-- Task details --
The result should consist solely of the line containing "4.) Project Data" and the lines that follow it below, each reproduced exactly, the last line included.

Stored items from a collection
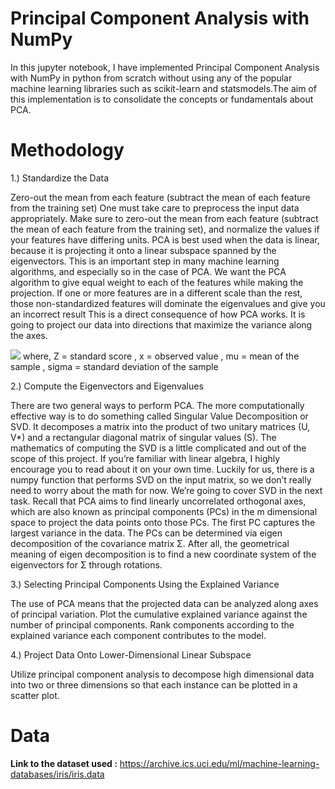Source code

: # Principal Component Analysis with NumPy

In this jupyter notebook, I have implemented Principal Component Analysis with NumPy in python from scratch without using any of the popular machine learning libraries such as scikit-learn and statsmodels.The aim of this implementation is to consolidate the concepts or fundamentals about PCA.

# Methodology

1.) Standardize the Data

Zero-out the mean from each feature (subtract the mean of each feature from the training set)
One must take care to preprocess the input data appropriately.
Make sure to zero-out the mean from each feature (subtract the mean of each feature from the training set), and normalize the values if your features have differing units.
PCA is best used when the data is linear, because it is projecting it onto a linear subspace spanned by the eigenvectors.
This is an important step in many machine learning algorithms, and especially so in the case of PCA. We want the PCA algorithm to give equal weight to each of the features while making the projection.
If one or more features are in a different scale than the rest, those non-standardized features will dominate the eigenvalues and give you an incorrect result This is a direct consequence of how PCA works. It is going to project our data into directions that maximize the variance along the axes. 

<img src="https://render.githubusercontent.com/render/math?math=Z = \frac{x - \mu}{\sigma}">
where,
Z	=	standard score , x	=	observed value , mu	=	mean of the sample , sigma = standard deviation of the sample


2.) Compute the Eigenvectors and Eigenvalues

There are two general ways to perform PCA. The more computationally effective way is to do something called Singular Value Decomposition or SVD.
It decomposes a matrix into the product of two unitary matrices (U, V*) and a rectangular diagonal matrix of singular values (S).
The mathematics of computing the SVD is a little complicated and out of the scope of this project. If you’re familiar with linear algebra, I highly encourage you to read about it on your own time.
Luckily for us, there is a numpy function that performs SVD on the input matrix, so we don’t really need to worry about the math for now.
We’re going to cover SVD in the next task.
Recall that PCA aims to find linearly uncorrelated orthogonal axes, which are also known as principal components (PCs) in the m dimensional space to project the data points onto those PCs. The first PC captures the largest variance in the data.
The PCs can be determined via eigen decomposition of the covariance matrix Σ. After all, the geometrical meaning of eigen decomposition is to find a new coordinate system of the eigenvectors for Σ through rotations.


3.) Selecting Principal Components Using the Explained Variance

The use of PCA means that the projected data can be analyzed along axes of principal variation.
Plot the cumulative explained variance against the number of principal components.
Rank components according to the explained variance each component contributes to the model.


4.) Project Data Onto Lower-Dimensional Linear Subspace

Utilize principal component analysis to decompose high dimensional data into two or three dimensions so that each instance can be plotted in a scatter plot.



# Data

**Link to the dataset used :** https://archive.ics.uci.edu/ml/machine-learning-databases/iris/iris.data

-- Written answer --
4.) Project Data Onto Lower-Dimensional Linear Subspace

Utilize principal component analysis to decompose high dimensional data into two or three dimensions so that each instance can be plotted in a scatter plot.



# Data

**Link to the dataset used :** https://archive.ics.uci.edu/ml/machine-learning-databases/iris/iris.data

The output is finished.